◆ **Work to complete**:
Pull every line with "sortList" from the data below and copy it.
Given records START
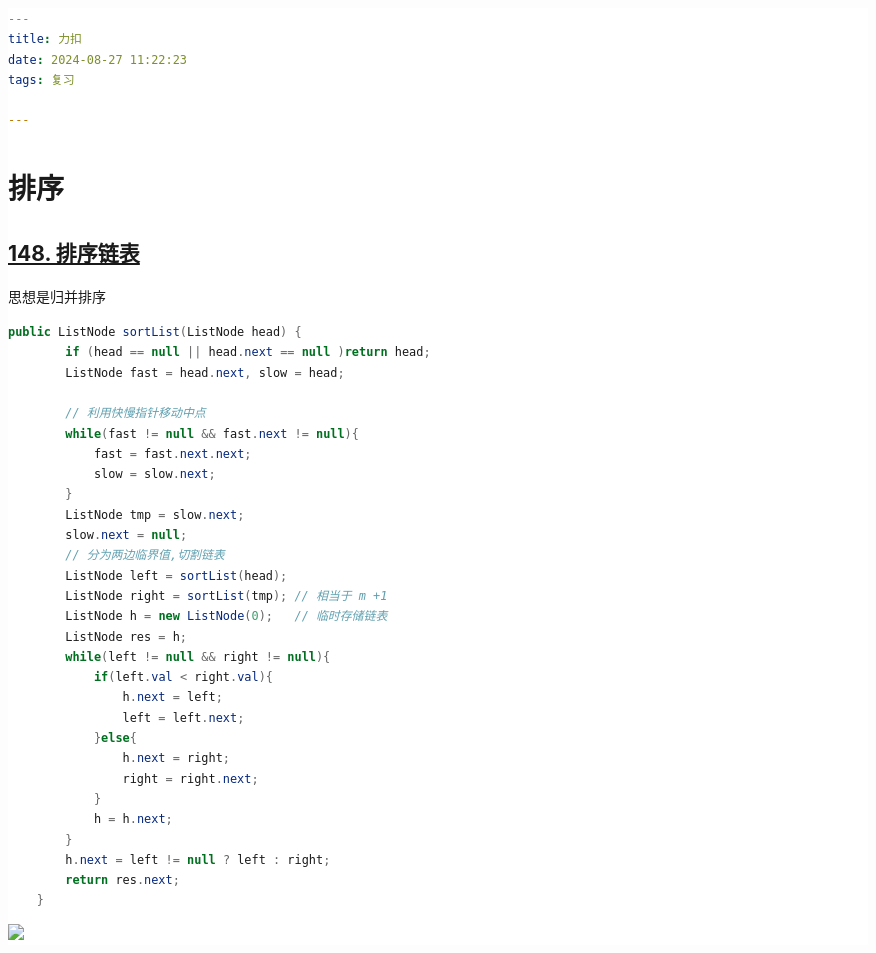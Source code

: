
 ```yaml
---
title: 力扣
date: 2024-08-27 11:22:23
tags: 复习

---
```




# 排序

## [148. 排序链表](https://leetcode.cn/problems/sort-list/)
思想是归并排序

```java
public ListNode sortList(ListNode head) {
        if (head == null || head.next == null )return head;
        ListNode fast = head.next, slow = head;
        
        // 利用快慢指针移动中点
        while(fast != null && fast.next != null){
            fast = fast.next.next;
            slow = slow.next;
        }
        ListNode tmp = slow.next;
        slow.next = null;
        // 分为两边临界值,切割链表
        ListNode left = sortList(head);
        ListNode right = sortList(tmp); // 相当于 m +1
        ListNode h = new ListNode(0);	// 临时存储链表
        ListNode res = h;
        while(left != null && right != null){
            if(left.val < right.val){
                h.next = left;
                left = left.next;
            }else{
                h.next = right;
                right = right.next;
            }
            h = h.next;
        }
        h.next = left != null ? left : right;
        return res.next;
    }
```

![](1729236301573-8faba7b1-904e-4069-bacb-4ff41896c966.png)


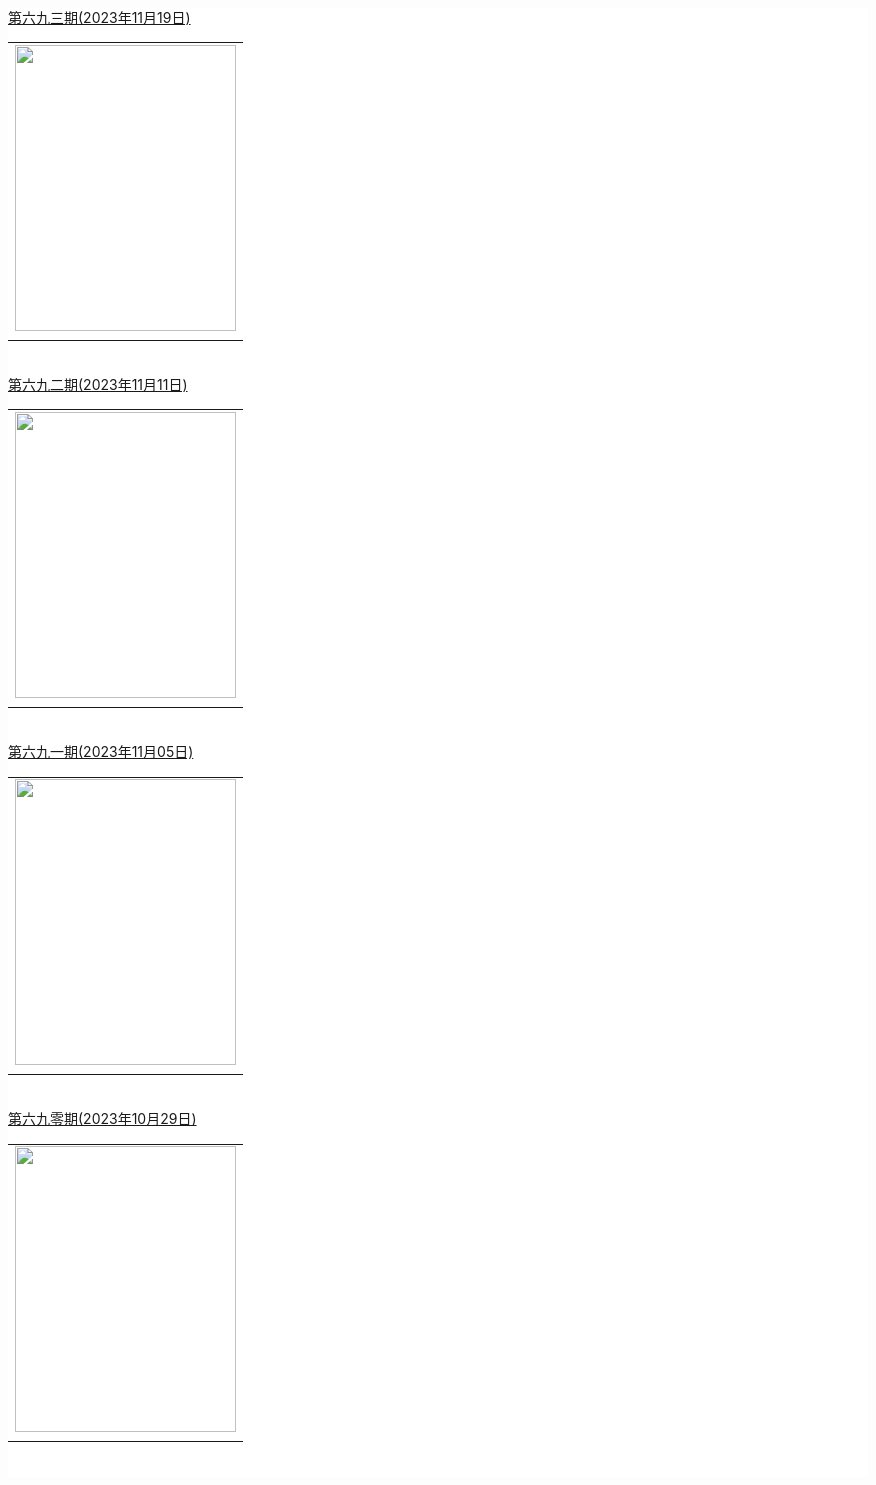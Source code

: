 <a href="https://gitlab.com/pdf-edit/pdfkit/-/raw/master/tests/pdf/210824.pdf">第六九三期(2023年11月19日)</a><br><table ><tr><td VALIGN=TOP width="221" height="286"><a href="https://gitlab.com/pdf-edit/pdfkit/-/raw/master/tests/pdf/210824.pdf" ><img width=221 height=286 src="https://qikan.minghui.org/mhqkpage/qikanimage/2023/11/18/mhzb_guangdong_693_pdf-cover.png"></a></td></tr></table><br>
<a href="https://gitlab.com/pdf-edit/pdfkit/-/raw/master/tests/pdf/210746.pdf">第六九二期(2023年11月11日)</a><br><table ><tr><td VALIGN=TOP width="221" height="286"><a href="https://gitlab.com/pdf-edit/pdfkit/-/raw/master/tests/pdf/210746.pdf" ><img width=221 height=286 src="https://qikan.minghui.org/mhqkpage/qikanimage/2023/11/10/mhzb_guangdong_692_pdf-cover.png"></a></td></tr></table><br>
<a href="https://gitlab.com/pdf-edit/pdfkit/-/raw/master/tests/pdf/210708.pdf">第六九一期(2023年11月05日)</a><br><table ><tr><td VALIGN=TOP width="221" height="286"><a href="https://gitlab.com/pdf-edit/pdfkit/-/raw/master/tests/pdf/210708.pdf" ><img width=221 height=286 src="https://qikan.minghui.org/mhqkpage/qikanimage/2023/11/04/mhzb_guangdong_691_pdf-cover.png"></a></td></tr></table><br>
<a href="https://gitlab.com/pdf-edit/pdfkit/-/raw/master/tests/pdf/210642.pdf">第六九零期(2023年10月29日)</a><br><table ><tr><td VALIGN=TOP width="221" height="286"><a href="https://gitlab.com/pdf-edit/pdfkit/-/raw/master/tests/pdf/210642.pdf" ><img width=221 height=286 src="https://qikan.minghui.org/mhqkpage/qikanimage/2023/10/28/mhzb_guangdong_690_pdf-cover.png"></a></td></tr></table><br>

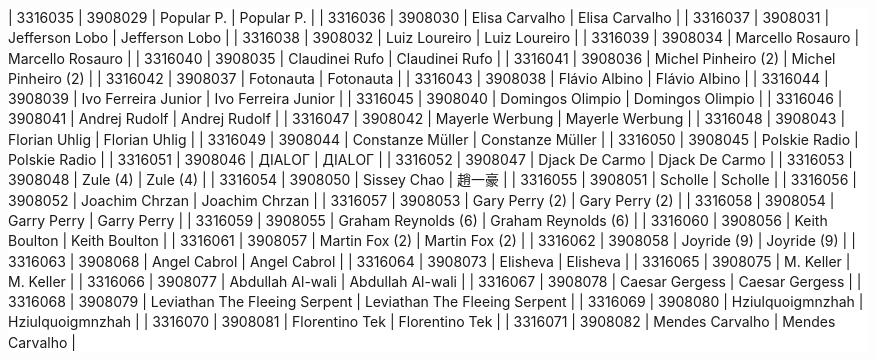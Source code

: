| 3316035 | 3908029 | Popular P. | Popular P. |
| 3316036 | 3908030 | Elisa Carvalho | Elisa Carvalho |
| 3316037 | 3908031 | Jefferson Lobo | Jefferson Lobo |
| 3316038 | 3908032 | Luiz Loureiro | Luiz Loureiro |
| 3316039 | 3908034 | Marcello Rosauro | Marcello Rosauro |
| 3316040 | 3908035 | Claudinei Rufo | Claudinei Rufo |
| 3316041 | 3908036 | Michel Pinheiro (2) | Michel Pinheiro (2) |
| 3316042 | 3908037 | Fotonauta | Fotonauta |
| 3316043 | 3908038 | Flávio Albino | Flávio Albino |
| 3316044 | 3908039 | Ivo Ferreira Junior | Ivo Ferreira Junior |
| 3316045 | 3908040 | Domingos Olimpio | Domingos Olimpio |
| 3316046 | 3908041 | Andrej Rudolf | Andrej Rudolf |
| 3316047 | 3908042 | Mayerle Werbung | Mayerle Werbung |
| 3316048 | 3908043 | Florian Uhlig | Florian Uhlig |
| 3316049 | 3908044 | Constanze Müller | Constanze Müller |
| 3316050 | 3908045 | Polskie Radio | Polskie Radio |
| 3316051 | 3908046 | ДIALОГ | ДIALОГ |
| 3316052 | 3908047 | Djack De Carmo | Djack De Carmo |
| 3316053 | 3908048 | Zule (4) | Zule (4) |
| 3316054 | 3908050 | Sissey Chao | 趙一豪 |
| 3316055 | 3908051 | Scholle | Scholle |
| 3316056 | 3908052 | Joachim Chrzan | Joachim Chrzan |
| 3316057 | 3908053 | Gary Perry (2) | Gary Perry (2) |
| 3316058 | 3908054 | Garry Perry | Garry Perry |
| 3316059 | 3908055 | Graham Reynolds (6) | Graham Reynolds (6) |
| 3316060 | 3908056 | Keith Boulton | Keith Boulton |
| 3316061 | 3908057 | Martin Fox (2) | Martin Fox (2) |
| 3316062 | 3908058 | Joyride (9) | Joyride (9) |
| 3316063 | 3908068 | Angel Cabrol | Angel Cabrol |
| 3316064 | 3908073 | Elisheva | Elisheva |
| 3316065 | 3908075 | M. Keller | M. Keller |
| 3316066 | 3908077 | Abdullah Al-wali | Abdullah Al-wali |
| 3316067 | 3908078 | Caesar Gergess | Caesar Gergess |
| 3316068 | 3908079 | Leviathan The Fleeing Serpent | Leviathan The Fleeing Serpent |
| 3316069 | 3908080 | Hziulquoigmnzhah | Hziulquoigmnzhah |
| 3316070 | 3908081 | Florentino Tek | Florentino Tek |
| 3316071 | 3908082 | Mendes Carvalho | Mendes Carvalho |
Given records END
◆ **Response to the task**:
public ListNode sortList(ListNode head) {
        ListNode left = sortList(head);
        ListNode right = sortList(tmp); // 相当于 m +1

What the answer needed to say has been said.